[スポンサーリンク]

一般的な話題

有機合成化学協会誌2019年10月号:芳香族性・O-プロパルギルオキシム・塩メタセシス反応・架橋型人工核酸・環状ポリアリレン・1,3-双極子付加環化反応

[スポンサーリンク]

有機合成化学協会が発行する有機合成化学協会誌、2019年10月号がオンライン公開されました。

先日は吉野彰先生のノーベル化学賞受賞に沸きましたね。有機合成化学の世界にも、素晴らしい研究がたくさんあるのでいつか受賞者が出ることを楽しみにしています。

有機合成化学協会誌、今月号も盛りだくさんの内容となっています。キーワードは、「芳香族性・O-プロパルギルオキシム・塩メタセシス反応・架橋型人工核酸・環状ポリアリレン・1,3-双極子付加環化反応」です。今回も、会員の方ならばそれぞれの画像をクリックすればJ-STAGEを通してすべてを閲覧することが可能です。

巻頭言:大学の有機合成化学

今月号は岐阜大学工学部 安藤 香織 教授による巻頭言です。

HWE反応の安藤法で有名な安藤教授の巻頭言です。本当の意味での「産官学連携」とは何なのか、ということを提案してくださっています。オープンアクセスです。
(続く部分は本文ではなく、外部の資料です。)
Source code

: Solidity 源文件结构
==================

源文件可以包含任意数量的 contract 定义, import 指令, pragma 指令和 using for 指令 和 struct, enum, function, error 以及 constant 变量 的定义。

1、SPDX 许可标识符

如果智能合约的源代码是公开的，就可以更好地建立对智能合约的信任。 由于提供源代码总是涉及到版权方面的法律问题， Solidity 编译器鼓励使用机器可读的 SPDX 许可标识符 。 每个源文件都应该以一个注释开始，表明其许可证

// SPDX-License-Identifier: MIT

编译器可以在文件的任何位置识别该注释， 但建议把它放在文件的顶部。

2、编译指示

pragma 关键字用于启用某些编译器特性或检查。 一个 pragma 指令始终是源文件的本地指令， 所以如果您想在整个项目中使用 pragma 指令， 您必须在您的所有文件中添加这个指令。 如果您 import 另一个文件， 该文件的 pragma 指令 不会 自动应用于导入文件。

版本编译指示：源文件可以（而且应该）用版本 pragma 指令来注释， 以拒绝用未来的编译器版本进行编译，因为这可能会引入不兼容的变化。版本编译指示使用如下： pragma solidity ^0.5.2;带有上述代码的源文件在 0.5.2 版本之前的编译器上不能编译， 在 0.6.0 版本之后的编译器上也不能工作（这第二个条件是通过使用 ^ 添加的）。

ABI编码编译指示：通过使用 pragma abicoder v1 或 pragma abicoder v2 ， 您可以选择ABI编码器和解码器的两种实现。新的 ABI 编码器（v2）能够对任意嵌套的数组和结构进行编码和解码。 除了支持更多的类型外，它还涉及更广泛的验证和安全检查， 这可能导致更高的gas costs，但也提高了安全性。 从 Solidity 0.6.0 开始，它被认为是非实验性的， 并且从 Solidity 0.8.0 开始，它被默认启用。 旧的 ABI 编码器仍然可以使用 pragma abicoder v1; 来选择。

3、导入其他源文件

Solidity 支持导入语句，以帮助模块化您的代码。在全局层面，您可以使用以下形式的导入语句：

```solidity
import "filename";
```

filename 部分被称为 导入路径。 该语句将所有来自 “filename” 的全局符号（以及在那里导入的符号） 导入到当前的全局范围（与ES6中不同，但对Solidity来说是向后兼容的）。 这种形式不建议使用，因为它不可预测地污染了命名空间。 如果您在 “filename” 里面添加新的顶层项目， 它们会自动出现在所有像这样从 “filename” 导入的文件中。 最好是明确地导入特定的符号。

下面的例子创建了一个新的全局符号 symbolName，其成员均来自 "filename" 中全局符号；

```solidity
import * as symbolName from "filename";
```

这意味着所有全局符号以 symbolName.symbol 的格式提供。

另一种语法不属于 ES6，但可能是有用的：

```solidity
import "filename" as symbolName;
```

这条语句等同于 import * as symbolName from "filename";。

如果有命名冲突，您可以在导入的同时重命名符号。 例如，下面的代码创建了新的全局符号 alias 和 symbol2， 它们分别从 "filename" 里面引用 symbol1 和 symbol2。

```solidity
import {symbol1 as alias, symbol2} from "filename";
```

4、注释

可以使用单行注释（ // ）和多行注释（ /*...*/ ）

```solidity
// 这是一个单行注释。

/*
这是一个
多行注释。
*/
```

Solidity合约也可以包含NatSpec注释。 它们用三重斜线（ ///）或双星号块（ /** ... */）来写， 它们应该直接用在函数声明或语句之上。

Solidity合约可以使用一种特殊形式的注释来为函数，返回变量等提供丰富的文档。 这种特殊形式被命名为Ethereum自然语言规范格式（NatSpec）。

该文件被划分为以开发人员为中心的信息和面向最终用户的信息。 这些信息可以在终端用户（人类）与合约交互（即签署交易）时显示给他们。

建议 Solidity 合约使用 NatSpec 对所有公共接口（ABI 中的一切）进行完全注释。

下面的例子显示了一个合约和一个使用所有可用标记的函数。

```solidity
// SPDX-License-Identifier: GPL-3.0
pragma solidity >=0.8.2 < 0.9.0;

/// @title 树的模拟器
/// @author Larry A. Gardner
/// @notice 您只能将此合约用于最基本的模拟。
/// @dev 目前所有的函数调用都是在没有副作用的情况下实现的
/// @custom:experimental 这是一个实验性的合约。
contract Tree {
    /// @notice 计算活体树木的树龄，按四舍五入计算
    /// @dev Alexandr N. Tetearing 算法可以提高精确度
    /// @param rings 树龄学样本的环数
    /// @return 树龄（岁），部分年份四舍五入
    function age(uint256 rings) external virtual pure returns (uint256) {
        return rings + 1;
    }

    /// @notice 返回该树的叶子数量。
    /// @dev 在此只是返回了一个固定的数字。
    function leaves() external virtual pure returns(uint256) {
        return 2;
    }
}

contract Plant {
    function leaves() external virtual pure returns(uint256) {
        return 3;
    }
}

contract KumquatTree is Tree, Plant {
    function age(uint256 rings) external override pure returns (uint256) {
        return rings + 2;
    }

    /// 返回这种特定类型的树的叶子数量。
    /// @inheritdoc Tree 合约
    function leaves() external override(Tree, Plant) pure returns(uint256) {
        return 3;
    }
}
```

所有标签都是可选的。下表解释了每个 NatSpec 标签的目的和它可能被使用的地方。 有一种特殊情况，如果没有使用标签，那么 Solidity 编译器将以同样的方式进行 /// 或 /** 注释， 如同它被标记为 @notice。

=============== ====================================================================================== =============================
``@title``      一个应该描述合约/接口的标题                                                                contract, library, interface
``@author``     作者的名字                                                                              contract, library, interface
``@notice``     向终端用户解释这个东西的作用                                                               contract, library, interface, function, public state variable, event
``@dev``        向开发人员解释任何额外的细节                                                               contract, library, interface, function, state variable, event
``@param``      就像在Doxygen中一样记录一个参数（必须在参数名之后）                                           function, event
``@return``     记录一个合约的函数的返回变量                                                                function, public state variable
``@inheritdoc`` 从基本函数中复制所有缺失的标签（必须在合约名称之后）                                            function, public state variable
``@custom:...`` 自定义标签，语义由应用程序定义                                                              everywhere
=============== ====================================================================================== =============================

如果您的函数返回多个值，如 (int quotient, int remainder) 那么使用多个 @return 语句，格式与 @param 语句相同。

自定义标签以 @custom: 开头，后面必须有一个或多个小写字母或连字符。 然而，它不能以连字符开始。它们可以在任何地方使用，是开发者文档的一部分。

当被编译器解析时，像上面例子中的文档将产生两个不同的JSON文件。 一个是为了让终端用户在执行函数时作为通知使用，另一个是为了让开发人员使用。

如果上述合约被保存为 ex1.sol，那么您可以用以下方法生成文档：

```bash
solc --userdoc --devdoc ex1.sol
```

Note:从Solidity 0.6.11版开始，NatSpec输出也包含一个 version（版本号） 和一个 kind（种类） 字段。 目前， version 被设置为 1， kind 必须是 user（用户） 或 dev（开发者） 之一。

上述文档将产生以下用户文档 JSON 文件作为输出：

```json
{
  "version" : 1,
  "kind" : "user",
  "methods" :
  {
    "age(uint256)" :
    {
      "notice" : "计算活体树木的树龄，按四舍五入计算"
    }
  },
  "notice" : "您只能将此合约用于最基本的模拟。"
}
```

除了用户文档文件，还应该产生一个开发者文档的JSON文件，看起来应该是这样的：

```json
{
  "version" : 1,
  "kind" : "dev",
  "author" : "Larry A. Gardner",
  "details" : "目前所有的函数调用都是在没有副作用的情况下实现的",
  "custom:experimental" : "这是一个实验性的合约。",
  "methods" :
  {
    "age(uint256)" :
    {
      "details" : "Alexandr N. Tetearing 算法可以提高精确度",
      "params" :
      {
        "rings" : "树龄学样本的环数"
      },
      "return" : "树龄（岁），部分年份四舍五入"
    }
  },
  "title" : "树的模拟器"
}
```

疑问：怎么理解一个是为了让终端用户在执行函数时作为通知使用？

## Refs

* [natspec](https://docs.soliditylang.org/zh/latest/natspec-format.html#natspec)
重原子導入による芳香族性の概念の拡張と錯体化学への展開

埼玉大学大学院理工学研究科 斎藤雅一

芳香族化合物の骨格元素である炭素を、同族の高周期元素であるスズや鉛に置き換えても芳香族性は発現するのか? そのような疑問を本総合論文ではジリチオメタロールの合成と性質解明の観点から紹介しています。さらに、ジリチオメタロールを配位子とした錯体化学への展開についても述べられています。

π-ルイス酸性金属触媒によるO-プロパルギルオキシムの骨格転位反応

東北大学大学院理学研究科 中村 達*、寺田眞浩

反応性官能基密集型化合物であるO-プロパルギルオキシムの骨格転位反応が紹介されています。膨大な研究成果が筆者の考え方とともにわかりやすくまとめられています。反応機構が面白い反応も非常に多いので、学生にとっては良い訓練になることも期待できます。ぜひご一読ください。

塩メタセシス反応を利用した水銀塩触媒反応の開発と不均一系触媒の設計

徳島文理大学薬学部薬学科 山本博文*、山崎直人、佐々木郁雄、今川 洋

連綿と受け継がれ、発展する水銀塩触媒の化学。塩メタセシスを巧みに利用して水銀トリフラート[Hg(OTf)2]の欠点を克服し、新しい水銀触媒反応、不均一系水銀触媒へと展開した著者らの研究が非常にわかりやすく解説されています。

架橋型人工核酸の機能強化を目的とした誘導体合成大阪大学大学院薬学研究科 山口卓男*、小比賀 聡*

著者らが精力的に取り組んでいる「架橋型人工核酸」の最先端について、設計指針から合成・機能評価に至るまで詳細に述べられています。核酸医薬の無限の可能性を感じることができる総合論文となっておりますので、ぜひご覧ください。

ヘテロ原子を含む環状ポリアリレン類の触媒的不斉合成

平成29年度企業冠賞 日産化学・有機合成新反応/手法賞受賞

早稲田大学先進理工学部化学・生命化学科 柴田高範

 環状ポリアリレン類の触媒的不斉合成について、硫黄などのヘテロ原子を含んだ7~11員環骨格の構築が展開されています。基質を巧みにデザインして新しい分子を次々と合成していく様子からは、次はどんな骨格が構築されるのかと想像力が駆り立てられます。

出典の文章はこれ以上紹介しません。